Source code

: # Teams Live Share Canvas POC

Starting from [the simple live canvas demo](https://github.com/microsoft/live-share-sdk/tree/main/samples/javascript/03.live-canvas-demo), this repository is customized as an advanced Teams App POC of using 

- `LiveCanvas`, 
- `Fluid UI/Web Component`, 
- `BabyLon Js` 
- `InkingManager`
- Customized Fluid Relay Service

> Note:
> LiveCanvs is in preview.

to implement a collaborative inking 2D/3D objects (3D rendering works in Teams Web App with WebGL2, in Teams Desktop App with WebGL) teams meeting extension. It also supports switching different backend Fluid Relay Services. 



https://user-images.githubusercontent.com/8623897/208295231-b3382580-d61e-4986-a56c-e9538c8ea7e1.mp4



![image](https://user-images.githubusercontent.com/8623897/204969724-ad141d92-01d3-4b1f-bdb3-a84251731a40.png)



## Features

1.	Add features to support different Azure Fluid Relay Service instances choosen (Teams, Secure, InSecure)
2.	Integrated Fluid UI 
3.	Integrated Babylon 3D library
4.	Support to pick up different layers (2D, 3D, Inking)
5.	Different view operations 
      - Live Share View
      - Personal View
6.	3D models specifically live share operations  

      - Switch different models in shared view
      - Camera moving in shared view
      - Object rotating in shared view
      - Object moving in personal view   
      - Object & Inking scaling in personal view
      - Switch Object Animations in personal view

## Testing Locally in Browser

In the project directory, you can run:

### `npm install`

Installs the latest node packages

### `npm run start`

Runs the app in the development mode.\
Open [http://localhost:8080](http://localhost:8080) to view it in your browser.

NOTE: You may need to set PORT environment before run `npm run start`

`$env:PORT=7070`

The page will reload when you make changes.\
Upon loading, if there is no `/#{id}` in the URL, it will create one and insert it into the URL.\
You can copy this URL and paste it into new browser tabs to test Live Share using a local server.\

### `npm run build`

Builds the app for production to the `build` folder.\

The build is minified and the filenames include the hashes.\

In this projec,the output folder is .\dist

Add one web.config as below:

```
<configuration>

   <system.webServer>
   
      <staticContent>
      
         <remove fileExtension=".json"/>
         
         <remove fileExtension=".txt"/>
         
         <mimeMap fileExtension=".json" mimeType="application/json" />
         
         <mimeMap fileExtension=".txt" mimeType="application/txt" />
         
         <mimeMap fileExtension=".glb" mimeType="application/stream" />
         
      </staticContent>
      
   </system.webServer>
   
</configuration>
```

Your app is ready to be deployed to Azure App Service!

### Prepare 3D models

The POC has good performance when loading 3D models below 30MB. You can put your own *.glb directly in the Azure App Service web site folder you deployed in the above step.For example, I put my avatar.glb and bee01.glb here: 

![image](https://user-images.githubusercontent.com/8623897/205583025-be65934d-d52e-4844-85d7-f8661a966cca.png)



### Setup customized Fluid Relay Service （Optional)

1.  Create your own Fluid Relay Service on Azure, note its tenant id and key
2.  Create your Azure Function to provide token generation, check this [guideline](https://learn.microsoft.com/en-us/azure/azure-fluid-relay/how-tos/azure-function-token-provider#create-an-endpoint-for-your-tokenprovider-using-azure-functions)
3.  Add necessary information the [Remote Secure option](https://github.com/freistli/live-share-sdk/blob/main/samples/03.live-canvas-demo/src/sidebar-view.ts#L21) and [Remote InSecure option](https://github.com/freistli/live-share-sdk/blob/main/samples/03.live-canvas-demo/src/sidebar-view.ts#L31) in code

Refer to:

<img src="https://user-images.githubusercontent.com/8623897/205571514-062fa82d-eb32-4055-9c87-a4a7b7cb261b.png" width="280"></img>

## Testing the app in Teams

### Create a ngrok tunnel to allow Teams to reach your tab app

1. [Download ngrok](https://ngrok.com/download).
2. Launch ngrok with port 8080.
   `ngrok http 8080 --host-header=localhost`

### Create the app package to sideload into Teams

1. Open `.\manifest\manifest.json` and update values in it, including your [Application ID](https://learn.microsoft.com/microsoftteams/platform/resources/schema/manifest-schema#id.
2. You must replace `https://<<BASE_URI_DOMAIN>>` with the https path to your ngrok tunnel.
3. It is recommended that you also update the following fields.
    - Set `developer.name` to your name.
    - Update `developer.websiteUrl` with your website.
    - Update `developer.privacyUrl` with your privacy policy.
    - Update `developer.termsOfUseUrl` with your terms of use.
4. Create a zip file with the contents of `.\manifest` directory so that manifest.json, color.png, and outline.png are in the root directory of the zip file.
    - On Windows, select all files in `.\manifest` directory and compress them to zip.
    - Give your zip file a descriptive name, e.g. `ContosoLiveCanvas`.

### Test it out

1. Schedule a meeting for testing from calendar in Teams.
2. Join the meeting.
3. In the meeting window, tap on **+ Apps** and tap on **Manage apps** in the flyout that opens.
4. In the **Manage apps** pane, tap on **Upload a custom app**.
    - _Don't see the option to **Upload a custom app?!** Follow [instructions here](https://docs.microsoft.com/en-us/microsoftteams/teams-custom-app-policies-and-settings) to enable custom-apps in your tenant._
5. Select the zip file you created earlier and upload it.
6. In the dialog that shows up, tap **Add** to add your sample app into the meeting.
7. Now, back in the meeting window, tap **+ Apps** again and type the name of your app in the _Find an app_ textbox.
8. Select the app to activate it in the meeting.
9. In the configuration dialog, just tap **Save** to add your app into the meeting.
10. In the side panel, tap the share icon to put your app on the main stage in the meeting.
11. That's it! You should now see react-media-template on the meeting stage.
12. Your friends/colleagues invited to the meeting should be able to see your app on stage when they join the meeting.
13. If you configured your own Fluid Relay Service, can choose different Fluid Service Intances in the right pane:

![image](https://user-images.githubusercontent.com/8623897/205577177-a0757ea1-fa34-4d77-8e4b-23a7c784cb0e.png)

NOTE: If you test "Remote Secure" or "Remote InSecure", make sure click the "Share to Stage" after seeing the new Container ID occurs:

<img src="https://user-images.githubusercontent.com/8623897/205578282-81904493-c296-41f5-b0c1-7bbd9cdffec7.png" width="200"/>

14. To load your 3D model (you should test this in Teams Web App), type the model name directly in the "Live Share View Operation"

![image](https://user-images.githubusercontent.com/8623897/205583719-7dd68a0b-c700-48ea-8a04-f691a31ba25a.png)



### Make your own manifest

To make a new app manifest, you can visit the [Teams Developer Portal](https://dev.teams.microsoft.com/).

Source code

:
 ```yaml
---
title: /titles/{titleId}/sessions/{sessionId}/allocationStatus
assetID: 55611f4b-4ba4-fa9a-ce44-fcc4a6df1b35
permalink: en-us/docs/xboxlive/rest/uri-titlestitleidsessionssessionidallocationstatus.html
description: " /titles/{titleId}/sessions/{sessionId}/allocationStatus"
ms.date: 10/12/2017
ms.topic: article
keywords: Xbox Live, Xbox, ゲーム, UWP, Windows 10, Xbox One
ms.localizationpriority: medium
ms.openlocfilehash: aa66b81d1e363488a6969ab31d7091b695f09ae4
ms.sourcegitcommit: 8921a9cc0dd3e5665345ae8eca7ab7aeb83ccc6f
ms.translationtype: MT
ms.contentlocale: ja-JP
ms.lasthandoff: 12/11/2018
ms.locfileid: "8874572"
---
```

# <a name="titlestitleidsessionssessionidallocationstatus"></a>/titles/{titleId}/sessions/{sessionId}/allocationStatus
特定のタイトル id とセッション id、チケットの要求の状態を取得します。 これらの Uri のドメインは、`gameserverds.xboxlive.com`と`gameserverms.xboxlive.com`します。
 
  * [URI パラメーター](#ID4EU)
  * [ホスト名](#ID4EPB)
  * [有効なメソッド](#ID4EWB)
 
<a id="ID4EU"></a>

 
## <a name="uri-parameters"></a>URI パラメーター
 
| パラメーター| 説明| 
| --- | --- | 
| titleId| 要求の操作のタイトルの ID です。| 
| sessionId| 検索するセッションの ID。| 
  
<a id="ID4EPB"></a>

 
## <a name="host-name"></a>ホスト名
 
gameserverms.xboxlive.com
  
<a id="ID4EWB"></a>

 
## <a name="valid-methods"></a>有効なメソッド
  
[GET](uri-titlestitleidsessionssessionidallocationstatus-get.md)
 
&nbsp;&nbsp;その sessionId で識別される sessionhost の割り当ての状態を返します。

### [EXERCISE INSTRUCTIONS]
From the first line of the records through the line with "is in preview.", retype everything word for word, including both ends.

### [TASK SOLUTION]
Source code

: # Teams Live Share Canvas POC

Starting from [the simple live canvas demo](https://github.com/microsoft/live-share-sdk/tree/main/samples/javascript/03.live-canvas-demo), this repository is customized as an advanced Teams App POC of using 

- `LiveCanvas`, 
- `Fluid UI/Web Component`, 
- `BabyLon Js` 
- `InkingManager`
- Customized Fluid Relay Service

> Note:
> LiveCanvs is in preview.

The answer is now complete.